Scritto il 19/09/2025
da Gaia Cesare

Sono circa mille i combattenti impegnati a diffondere filmati e fake news. I documenti che confermano la strategia

Filmano, editano e diffondono le prodezze della jihad o le presunte malefatte di Israele, modificando e truccando la realtà a proprio uso e consumo. Sono un "esercito" stimato di circa 1000-1500 miliziani al centro della macchina della propaganda di Hamas. Sono il megafono del terrorismo palestinese e anche il grande orecchio sintonizzato sul mondo israeliano, perché una delle unità è incaricata di monitorare il dibattito pubblico dello Stato "nemico" per poi insinuarsi nelle sue pieghe.
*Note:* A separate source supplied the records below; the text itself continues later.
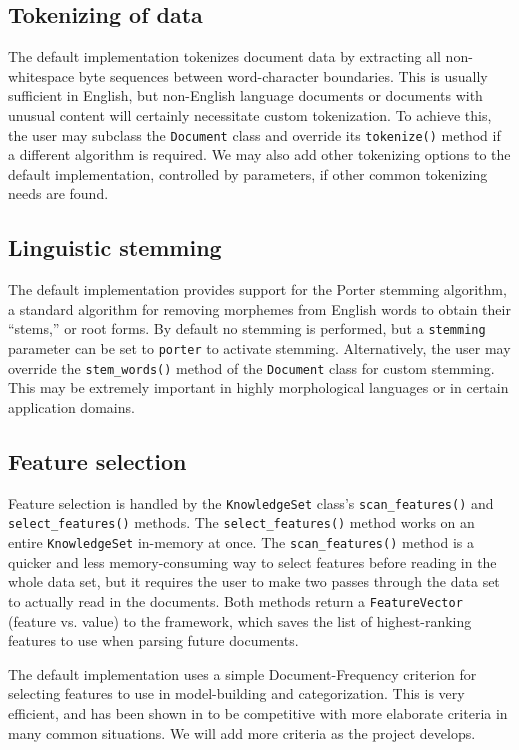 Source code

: \documentclass[a4paper,twocolumn]{article}
\begin{document}
\subsection*{Tokenizing of data}
The default implementation tokenizes document data by extracting 
all non-whitespace byte sequences between word-character 
boundaries.  This is usually sufficient in English,
but non-English language documents or documents with unusual content
will certainly necessitate custom tokenization.  To achieve this, the
user may subclass the \texttt{Document} class and override its
\texttt{tokenize()} method if a different algorithm is required.  We
may also add other tokenizing options to the default implementation,
controlled by parameters, if other common tokenizing needs are found.

\subsection*{Linguistic stemming}
The default implementation provides support for the Porter stemming
algorithm, a standard algorithm for removing morphemes from English
words to obtain their ``stems,'' or root forms.  By default no
stemming is performed, but a \texttt{stemming} parameter can be set to
\texttt{porter} to activate stemming.  Alternatively, the user may
override the \texttt{stem\_words()} method of the \texttt{Document}
class for custom stemming.  This may be extremely important in highly
morphological languages or in certain application domains.

\subsection*{Feature selection}
Feature selection is handled by the \texttt{KnowledgeSet} class's
\texttt{scan\_features()} and \texttt{select\_features()} methods.
The \texttt{select\_features()} method works on an entire
\texttt{KnowledgeSet} in-memory at once.  The
\texttt{scan\_features()} method is a quicker and less
memory-consuming way to select features before reading in the whole
data set, but it requires the user to make two passes through the data
set to actually read in the documents.  Both methods return a
\texttt{FeatureVector} (feature vs. value) to the framework, which
saves the list of highest-ranking features to use when parsing future
documents.

The default implementation uses a simple Document-Frequency criterion
for selecting features to use in model-building and categorization.
This is very efficient, and has been shown in \cite{yang:97} to be
competitive with more elaborate criteria in many common situations.
We will add more criteria as the project develops.
\end{document}
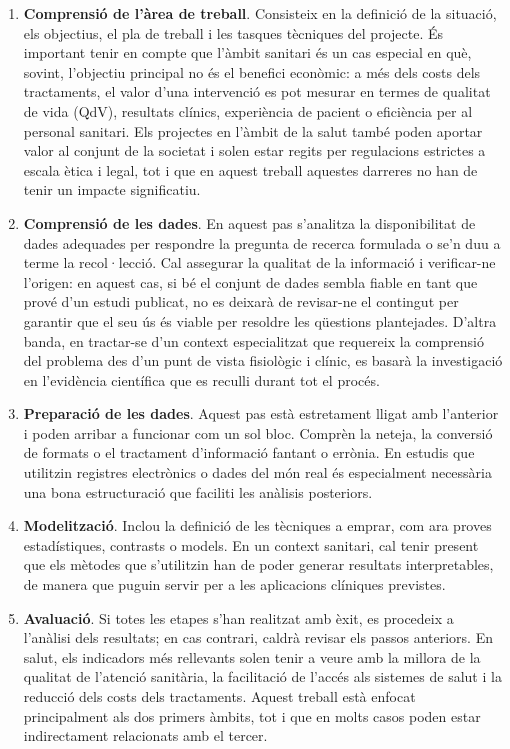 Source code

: \documentclass[CAT]{TFUOC}%
\begin{document}
\begin{enumerate}
\def\labelenumi{\arabic{enumi}.}
\item
  \textbf{Comprensió de l'àrea de treball}. Consisteix en la definició de la situació, els objectius, el pla de treball i les tasques tècniques del projecte. És important tenir en compte que l'àmbit sanitari és un cas especial en què, sovint, l'objectiu principal no és el benefici econòmic: a més dels costs dels tractaments, el valor d'una intervenció es pot mesurar en termes de qualitat de vida (QdV), resultats clínics, experiència de pacient o eficiència per al personal sanitari. Els projectes en l'àmbit de la salut també poden aportar valor al conjunt de la societat i solen estar regits per regulacions estrictes a escala ètica i legal, tot i que en aquest treball aquestes darreres no han de tenir un impacte significatiu.
\item
  \textbf{Comprensió de les dades}. En aquest pas s'analitza la disponibilitat de dades adequades per respondre la pregunta de recerca formulada o se'n duu a terme la recol·lecció. Cal assegurar la qualitat de la informació i verificar-ne l'origen: en aquest cas, si bé el conjunt de dades sembla fiable en tant que prové d'un estudi publicat, no es deixarà de revisar-ne el contingut per garantir que el seu ús és viable per resoldre les qüestions plantejades. D'altra banda, en tractar-se d'un context especialitzat que requereix la comprensió del problema des d'un punt de vista fisiològic i clínic, es basarà la investigació en l'evidència científica que es reculli durant tot el procés.
\item
  \textbf{Preparació de les dades}. Aquest pas està estretament lligat amb l'anterior i poden arribar a funcionar com un sol bloc. Comprèn la neteja, la conversió de formats o el tractament d'informació fantant o errònia. En estudis que utilitzin registres electrònics o dades del món real és especialment necessària una bona estructuració que faciliti les anàlisis posteriors.
\item
  \textbf{Modelització}. Inclou la definició de les tècniques a emprar, com ara proves estadístiques, contrasts o models. En un context sanitari, cal tenir present que els mètodes que s'utilitzin han de poder generar resultats interpretables, de manera que puguin servir per a les aplicacions clíniques previstes.
\item
  \textbf{Avaluació}. Si totes les etapes s'han realitzat amb èxit, es procedeix a l'anàlisi dels resultats; en cas contrari, caldrà revisar els passos anteriors. En salut, els indicadors més rellevants solen tenir a veure amb la millora de la qualitat de l'atenció sanitària, la facilitació de l'accés als sistemes de salut i la reducció dels costs dels tractaments. Aquest treball està enfocat principalment als dos primers àmbits, tot i que en molts casos poden estar indirectament relacionats amb el tercer.

\end{enumerate}
\end{document}
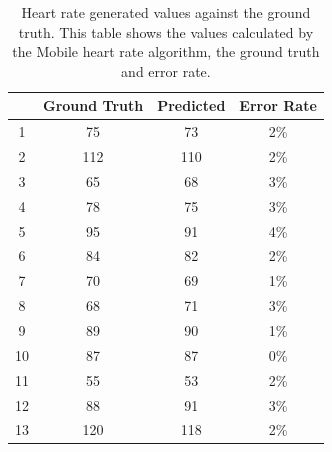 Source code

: \documentclass{bmcart}
\begin{document}
\begin{table}[h!]
\caption{Heart rate generated values against the ground truth. This table shows the values calculated by the Mobile heart rate algorithm, the ground truth and error rate.}
      \begin{tabular}{cccc}
        \hline
           & Ground Truth  & Predicted & Error Rate\\ \hline
        1 & 75 & 73  & 2\%\\
        2 & 112& 110 & 2\%\\
        3 & 65 & 68  & 3\%\\
        4 & 78 & 75  & 3\%\\
        5 & 95 & 91  & 4\%\\
        6 & 84 & 82  & 2\%\\
        7 & 70 & 69  & 1\%\\
        8 & 68 & 71  & 3\%\\
        9 & 89 & 90  & 1\%\\
        10& 87 & 87  & 0\%\\
        11& 55 & 53  & 2\%\\
        12& 88 & 91  & 3\%\\
        13& 120& 118 & 2\%\\ \hline
      \end{tabular}
\end{table}
\end{document}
Il loro numero - secondo gli ultimi dati dell'intelligence israeliana rilanciati da Army Radio - si è quasi quadruplicato in dieci anni (erano appena 400 nel 2014), e rappresenta oggi il doppio del personale impiegato da Israele nell'Unità dei portavoce delle Idf (le Forze armate israeliane) e nel Dipartimento di influenza messi insieme. In duecento sono rimasti uccisi nella guerra a Gaza e fra loro il leader della propaganda, Abu Obeida, eliminato il 30 agosto di quest'anno nella Striscia senza che si sappia ancora chi lo abbia sostituito.

Eppure, morto il grande capo, la struttura sopravvive, capace di adattarsi costantemente, di trasferirsi anche quando è presa di mira dai raid israeliani, spostandosi nei centri di comando di scuole e ospedali. Sempre fedele a un'ideologia che fa della propaganda un'arma essenziale nella guerra a Israele. Lo dimostra una serie di documenti diffusi dal quotidiano israeliano Ynet. Tra le carte ci sono non solo immagini e descrizioni degli attacchi terroristici del gruppo terroristico dal 1990 a oggi, tra cui il rapimento del soldato israeliano Nachshon Wachsman, considerato da Hamas un "successo decisivo" anche per il modo in cui l'operazione è stata filmata e diffusa. Nei documenti recuperati c'è la sintesi dell'ideologia mediatica di Hamas. "I media militari sono la preparazione spirituale - si legge in uno dei testi rilanciati da Ynet - Iniettano lo spirito di risveglio, giustificazione, sacrificio, prontezza psicologica e fiducia reciproca tra il popolo e le forze armate, oltre a ricordare ai civili le glorie storiche della nazione". I terroristi definiscono i discorsi tv, le conferenze stampa, le cerimonie commemorative come parte integrante della guerra psicologica per la jihad. E distinguono fra la strategia in tempi di pace e in tempi di guerra. Nel primo caso - dicono - è meglio puntare sulla promozione dell'orgoglio nazionale, sulla rappresentazione dei combattenti come eroi, sul mantenimento della segretezza operativa e sulla definizione del discorso pubblico nelle scuole e nelle comunità. Nel secondo caso - i conflitti - l'attenzione si sposta sulla trasmissione di video di lanci di razzi e infiltrazioni, per risollevare il morale del pubblico e "mostrare la vittoria anche di fronte alle perdite militari". L'obiettivo - scrivono nero su bianco - è "diffondere paura, confusione ed erodere il morale nazionale" in Israele, autodipingendosi come simboli di forza e controllo.